A book that celebrates the marginalised throughout history. The women. The black. The brown. The queer. The trans. The freaks.
Stories that give the marginalised agency, even when they’re oppressed; purpose, even when they’re condemned; existence, even when they’re ignored.
I loved this anthology. I at least liked, if not loved, every single story.
Every story is set in a historical time and place: parts of the Americas, Asia, Africa, Europe. They deal with real instances of marginalisation and oppression: sometimes minorities within hostile communities, sometimes systemic social oppression. In each story the characters are those whose stories have tended not to be told in Official History – at least not until the last few decades, and still slowly at that. In some cases the stories are triumphant; in some cases the stories tell of loss and woe. But almost always there’s an element of optimism, or hope. That through oppression, defiant humanity shines through. That despite others trying to remove that humanity, the marginalised know that they are human, and deserving of dignity. Even if in this instance, they’re not accorded it. I found it an unexpectedly uplifting anthology.

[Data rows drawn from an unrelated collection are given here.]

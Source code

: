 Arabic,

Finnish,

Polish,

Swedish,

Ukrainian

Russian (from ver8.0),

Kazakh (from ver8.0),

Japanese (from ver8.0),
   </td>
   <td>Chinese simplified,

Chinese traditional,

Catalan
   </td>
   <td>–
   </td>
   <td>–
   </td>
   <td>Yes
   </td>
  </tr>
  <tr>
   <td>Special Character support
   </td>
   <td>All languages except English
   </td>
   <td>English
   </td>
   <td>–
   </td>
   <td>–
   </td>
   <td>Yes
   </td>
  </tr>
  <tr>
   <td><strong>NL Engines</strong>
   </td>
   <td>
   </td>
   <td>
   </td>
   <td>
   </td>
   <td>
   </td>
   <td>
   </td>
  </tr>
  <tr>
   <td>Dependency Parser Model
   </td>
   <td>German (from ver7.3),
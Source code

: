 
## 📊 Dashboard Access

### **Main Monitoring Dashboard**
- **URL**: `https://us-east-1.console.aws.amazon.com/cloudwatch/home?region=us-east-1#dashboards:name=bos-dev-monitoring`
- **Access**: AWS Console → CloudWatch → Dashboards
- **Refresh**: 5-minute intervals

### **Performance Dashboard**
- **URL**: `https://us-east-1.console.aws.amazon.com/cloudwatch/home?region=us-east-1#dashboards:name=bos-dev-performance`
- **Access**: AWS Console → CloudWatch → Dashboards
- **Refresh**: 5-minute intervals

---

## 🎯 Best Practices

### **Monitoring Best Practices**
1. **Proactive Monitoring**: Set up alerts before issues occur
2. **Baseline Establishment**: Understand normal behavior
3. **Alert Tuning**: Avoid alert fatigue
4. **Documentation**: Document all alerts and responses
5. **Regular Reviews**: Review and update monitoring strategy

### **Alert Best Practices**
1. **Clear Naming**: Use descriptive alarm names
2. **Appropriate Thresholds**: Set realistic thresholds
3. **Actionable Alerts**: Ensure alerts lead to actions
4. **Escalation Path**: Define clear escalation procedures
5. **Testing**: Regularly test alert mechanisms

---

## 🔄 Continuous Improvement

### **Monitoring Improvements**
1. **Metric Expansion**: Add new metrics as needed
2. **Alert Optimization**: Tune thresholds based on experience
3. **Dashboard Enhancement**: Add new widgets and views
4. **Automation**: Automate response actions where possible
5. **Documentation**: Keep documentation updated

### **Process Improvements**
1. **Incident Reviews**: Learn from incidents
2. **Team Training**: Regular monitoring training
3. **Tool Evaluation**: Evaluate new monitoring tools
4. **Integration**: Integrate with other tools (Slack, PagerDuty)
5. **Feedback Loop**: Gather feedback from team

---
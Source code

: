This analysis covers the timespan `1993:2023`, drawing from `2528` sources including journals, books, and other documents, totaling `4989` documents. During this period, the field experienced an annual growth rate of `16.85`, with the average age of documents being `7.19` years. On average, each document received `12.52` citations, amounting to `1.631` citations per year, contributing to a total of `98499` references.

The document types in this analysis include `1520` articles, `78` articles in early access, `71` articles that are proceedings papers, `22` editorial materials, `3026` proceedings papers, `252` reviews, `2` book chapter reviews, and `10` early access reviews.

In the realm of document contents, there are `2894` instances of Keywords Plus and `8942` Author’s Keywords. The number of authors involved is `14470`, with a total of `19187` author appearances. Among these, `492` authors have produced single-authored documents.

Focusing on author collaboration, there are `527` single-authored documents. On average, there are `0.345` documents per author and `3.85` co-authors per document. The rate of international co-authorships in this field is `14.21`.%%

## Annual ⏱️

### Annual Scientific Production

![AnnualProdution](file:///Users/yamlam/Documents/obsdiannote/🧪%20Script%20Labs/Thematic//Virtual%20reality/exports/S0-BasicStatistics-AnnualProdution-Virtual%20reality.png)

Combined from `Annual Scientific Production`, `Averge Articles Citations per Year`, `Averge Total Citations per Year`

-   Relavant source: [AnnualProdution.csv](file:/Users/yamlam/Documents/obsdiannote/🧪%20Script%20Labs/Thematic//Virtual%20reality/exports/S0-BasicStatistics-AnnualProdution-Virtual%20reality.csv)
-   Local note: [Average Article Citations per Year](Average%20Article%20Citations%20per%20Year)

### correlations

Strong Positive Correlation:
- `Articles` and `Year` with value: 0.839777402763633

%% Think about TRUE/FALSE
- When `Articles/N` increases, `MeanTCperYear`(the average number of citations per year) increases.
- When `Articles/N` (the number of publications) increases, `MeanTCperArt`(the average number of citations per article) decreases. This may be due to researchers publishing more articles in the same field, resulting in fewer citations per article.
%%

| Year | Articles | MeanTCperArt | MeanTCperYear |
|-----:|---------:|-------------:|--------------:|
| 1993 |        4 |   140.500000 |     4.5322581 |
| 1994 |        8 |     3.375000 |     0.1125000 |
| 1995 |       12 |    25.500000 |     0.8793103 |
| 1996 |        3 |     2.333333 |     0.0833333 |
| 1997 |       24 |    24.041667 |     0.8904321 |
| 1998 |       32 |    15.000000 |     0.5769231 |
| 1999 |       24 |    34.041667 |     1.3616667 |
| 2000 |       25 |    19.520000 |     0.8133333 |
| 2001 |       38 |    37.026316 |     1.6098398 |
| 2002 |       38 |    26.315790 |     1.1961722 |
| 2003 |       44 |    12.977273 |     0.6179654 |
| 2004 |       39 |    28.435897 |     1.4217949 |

It reminded me of Cranky Ladies of History, for its agenda of shining light into often unlit areas of history. But the difference is that this is consciously speculative fiction about the margins. Most often that’s expressed as magical ability of various kinds, rooted in real religious systems or within individual humans; or there’s the occasional science fictional element. Sometimes it’s zombies or shape-changing, or magical/otherworldly creatures. Sometimes the speculative element is central to the story, and sometimes it’s just there, part of the world. It’s always done well.
Everyone should read this anthology.